▽
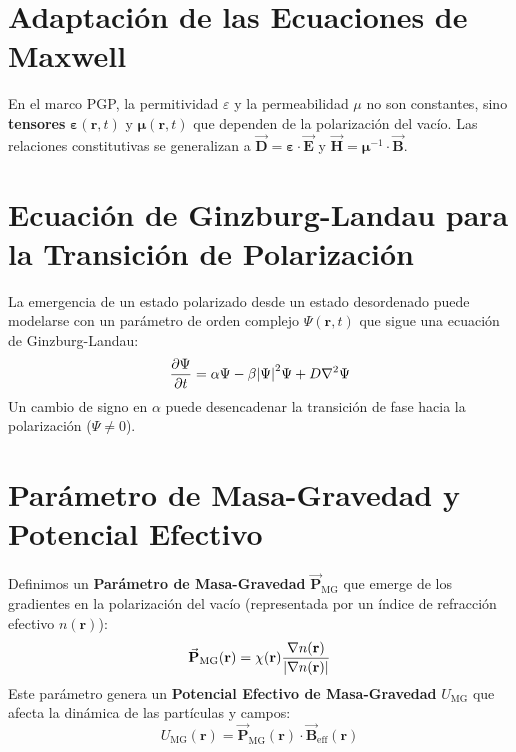 \documentclass{book} %
\newcommand{\bvec}[1]{\vec{\mathbf{#1}}} %
\begin{document}
\section{Adaptación de las Ecuaciones de Maxwell}
En el marco PGP, la permitividad $\varepsilon$ y la permeabilidad $\mu$ no son constantes, sino \textbf{tensores} $\boldsymbol{\varepsilon}(\mathbf{r}, t)$ y $\boldsymbol{\mu}(\mathbf{r}, t)$ que dependen de la polarización del vacío. Las relaciones constitutivas se generalizan a $\bvec{D} = \boldsymbol{\varepsilon} \cdot \bvec{E}$ y $\bvec{H} = \boldsymbol{\mu}^{-1} \cdot \bvec{B}$.

\section{Ecuación de Ginzburg-Landau para la Transición de Polarización}
La emergencia de un estado polarizado desde un estado desordenado puede modelarse con un parámetro de orden complejo $\Psi(\mathbf{r}, t)$ que sigue una ecuación de Ginzburg-Landau:
\begin{equation}
    \pdv{\Psi}{t} = \alpha \Psi - \beta \abs{\Psi}^2 \Psi + D \nabla^2 \Psi
    \label{eq:ginzburg_landau}
\end{equation}
Un cambio de signo en $\alpha$ puede desencadenar la transición de fase hacia la polarización ($\Psi \neq 0$).

\section{Parámetro de Masa-Gravedad y Potencial Efectivo}
Definimos un \textbf{Parámetro de Masa-Gravedad} $\bvec{P}_{\text{MG}}$ que emerge de los gradientes en la polarización del vacío (representada por un índice de refracción efectivo $n(\mathbf{r})$):
\begin{equation}
    \bvec{P}_{\text{MG}}(\mathbf{r}) = \chi(\mathbf{r}) \frac{\nabla n(\mathbf{r})}{\abs{\nabla n(\mathbf{r})}}
    \label{eq:pmg_definition}
\end{equation}
Este parámetro genera un \textbf{Potencial Efectivo de Masa-Gravedad} $U_{\text{MG}}$ que afecta la dinámica de las partículas y campos:
\begin{equation}
    U_{\text{MG}}(\mathbf{r}) = \bvec{P}_{\text{MG}}(\mathbf{r}) \cdot \bvec{B}_{\text{eff}}(\mathbf{r})
    \label{eq:umg_definition}
\end{equation}

\end{document}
△
Using the data above, show each line where "bvec" occurs.

#### Response area:
\newcommand{\bvec}[1]{\vec{\mathbf{#1}}} %
En el marco PGP, la permitividad $\varepsilon$ y la permeabilidad $\mu$ no son constantes, sino \textbf{tensores} $\boldsymbol{\varepsilon}(\mathbf{r}, t)$ y $\boldsymbol{\mu}(\mathbf{r}, t)$ que dependen de la polarización del vacío. Las relaciones constitutivas se generalizan a $\bvec{D} = \boldsymbol{\varepsilon} \cdot \bvec{E}$ y $\bvec{H} = \boldsymbol{\mu}^{-1} \cdot \bvec{B}$.
Definimos un \textbf{Parámetro de Masa-Gravedad} $\bvec{P}_{\text{MG}}$ que emerge de los gradientes en la polarización del vacío (representada por un índice de refracción efectivo $n(\mathbf{r})$):
    \bvec{P}_{\text{MG}}(\mathbf{r}) = \chi(\mathbf{r}) \frac{\nabla n(\mathbf{r})}{\abs{\nabla n(\mathbf{r})}}
    U_{\text{MG}}(\mathbf{r}) = \bvec{P}_{\text{MG}}(\mathbf{r}) \cdot \bvec{B}_{\text{eff}}(\mathbf{r})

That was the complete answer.